How long does a fella
have to wait to rule the world?

[BEEPS]

All right, Shredder.

It's just you and me.

[CHUCKLING]

And what are you supposed to be?

I'm your worst nightmare.

You've been watching
too much TV, turtle boy.

[LAUGHS]

Where'd he go?

Now, Shredder,

for the final showdown.

LEONARDO:
I've got a fix on him.

Head north.

[♪♪♪]

Get on your feet,
you sleazebag.

Time for my Turtle Cuffs.

That ridiculous outfit hasn't
made you any less gullible.

You won't fool me twice,
you vermin.

[♪♪♪]

Turn the tables on me,
will you?

Now I got you
right where I want you.

Donatello, no!

[LAUGHING]

At last!

The Dark Turtle
is triumphant!

LEONARDO:
That generator's on wheels.

[♪♪♪]

Farewell,
accursed enemy.

[GRUNTS]

You always were

a pain in the neck, Shred-Head.

I got you, dude.

They'll catch you, dude!

Ooh, ooh, boss,
you gotta get out of here.

That turtle's gone psycho.

I know, I know.

Uh, what happened?

What am I doing in this stupid
superhero costume?

You had a major
gonzo attack, dude.

Well, gee, did I miss
anything important?

Well, take a gander
out the window.

DONATELLO:
Uh, I think you'd better
tell me about this, guys.

Now, this little gizmo
of Shredder's

should give us plenty
of firepower

if I can get it working.

Well, it's not as simple
as that.

Yeah, even if we beat
those Tricera-creeps,

there's probably a scazillion
more where they came from.

Oh.

Then we've gotta convince them
to leave Earth alone forever.

Their leader said something
about not wanting to fight us

because we're reptiles.

Hey, maybe they don't
attack planets

where the reptiles
are the dominant species.

That's it!

We've gotta get
to the Natural History Museum.

Come on.

ZORAX:
Three more minutes,

and this miserable planet

will be halfway
across the galaxy,

where it will become
the personal property

of the Triceraton Empire.

What the--?

[ROARING]

It's working, Donatello.

They think those robot dinosaurs
are real.

[ROARING]

Those beasts must be stopped.

But, captain, we can't harm
fellow dinosaurs.

They'll destroy us
if we don't.

Hurry up, Donatello.

Our dinosaurs are starting
to look pretty ragged.

It's done.

[DINOSAURS ROARING]

DONATELLO:
All right, you geeks.

How dare you fire
at my loyal minions.

Who are you?

I am Donatello,

ruler of this planet,

and the mightiest reptile
in the universe.

You lie!

No reptile is mightier

than we Triceratons.

Can a Triceraton do this?

I don't believe it.

This is my planet,

and you aren't
taking it anywhere.

The Stargate Generator.

No!

Captain, we must retreat.

Clearly these reptiles
are superior to us in every way.

Go on, scram before I get
really mad.

LEONARDO:
Donatello, you did it.

Yeah, I take back
every rotten thing

I ever said about you, pal.

You are truly the most
awesomest turtle of them all.

Hey, all it took
was a little brains.

And a little help
from Shredder.

MICHELANGELO:
Man, the Donster pretty much

creamed Shredder
single-handedly.

I can believe it.

He was so crazed

he made Casey Jones look like
a wallflower.

Well, things should
quiet down

now that he's
back to normal.

DONATELLO:
Shredder.

Where's that shredder?

Oh, no.
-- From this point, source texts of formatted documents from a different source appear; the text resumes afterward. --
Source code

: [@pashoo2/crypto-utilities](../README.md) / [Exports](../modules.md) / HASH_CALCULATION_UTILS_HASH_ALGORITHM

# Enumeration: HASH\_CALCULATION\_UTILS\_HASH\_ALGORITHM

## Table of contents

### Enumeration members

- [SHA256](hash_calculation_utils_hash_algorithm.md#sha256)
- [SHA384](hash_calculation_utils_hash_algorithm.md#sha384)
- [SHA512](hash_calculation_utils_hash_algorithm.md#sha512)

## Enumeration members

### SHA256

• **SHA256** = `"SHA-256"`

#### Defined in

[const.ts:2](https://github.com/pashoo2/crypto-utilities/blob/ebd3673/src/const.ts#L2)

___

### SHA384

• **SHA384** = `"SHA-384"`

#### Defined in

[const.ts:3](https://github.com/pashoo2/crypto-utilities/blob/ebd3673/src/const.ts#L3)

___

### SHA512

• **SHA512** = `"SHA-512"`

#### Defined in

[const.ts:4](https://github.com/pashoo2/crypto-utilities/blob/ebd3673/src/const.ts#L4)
Not again.

MICHELANGELO:
You gotta come to your senses,
dude.

We are not gonna let you
go after Shredder again.

What are you talking about?

I'm looking for
my electric cheese shredder.

I'm just dying for a pizza.

ALL:
Oh, dude.

[♪♪♪]

Someone needs to stop Clearway Law.
Public shouldn't leave reviews for lawyers.